==== Given information
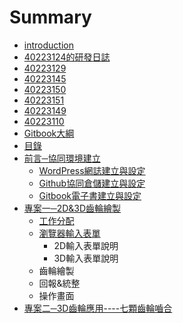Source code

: # Summary

* [introduction](README.md)
* [40223124的研發日誌](40223124.md)
* [40223129](40223129.md)
* [40223145](40223145.md)
* [40223150](40223150.md)
* [40223151](40223151.md)
* [40223149](40223149.md)
* [40223110](40223110.md)
* [Gitbook大綱](basic_strucure.md)
* [目錄](content.md)
* [前言─協同環境建立](foreword.md)
   * [WordPress網誌建立與設定](foreword_WP.md)
   * [Github協同倉儲建立與設定](foreword_GitHub.md)
   * [Gitbook電子書建立與設定](foreword_Gitbook.md)
* [專案一─2D&3D齒輪繪製](PJ1.md)
   * [工作分配](PJ1_coop.md)
   * [瀏覽器輸入表單](PJ1_browser.md)
       * 2D輸入表單說明
       * 3D輸入表單說明
   * 齒輪繪製
   * 回報&統整
   * 操作畫面
* [專案二─3D齒輪應用----七顆齒輪嚙合](PJ2.md)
========
What you need to do:
Write the listing above out again word for word, excluding all images.

Exercise response:
Source code

: # Summary

* [introduction](README.md)
* [40223124的研發日誌](40223124.md)
* [40223129](40223129.md)
* [40223145](40223145.md)
* [40223150](40223150.md)
* [40223151](40223151.md)
* [40223149](40223149.md)
* [40223110](40223110.md)
* [Gitbook大綱](basic_strucure.md)
* [目錄](content.md)
* [前言─協同環境建立](foreword.md)
   * [WordPress網誌建立與設定](foreword_WP.md)
   * [Github協同倉儲建立與設定](foreword_GitHub.md)
   * [Gitbook電子書建立與設定](foreword_Gitbook.md)
* [專案一─2D&3D齒輪繪製](PJ1.md)
   * [工作分配](PJ1_coop.md)
   * [瀏覽器輸入表單](PJ1_browser.md)
       * 2D輸入表單說明
       * 3D輸入表單說明
   * 齒輪繪製
   * 回報&統整
   * 操作畫面
* [專案二─3D齒輪應用----七顆齒輪嚙合](PJ2.md)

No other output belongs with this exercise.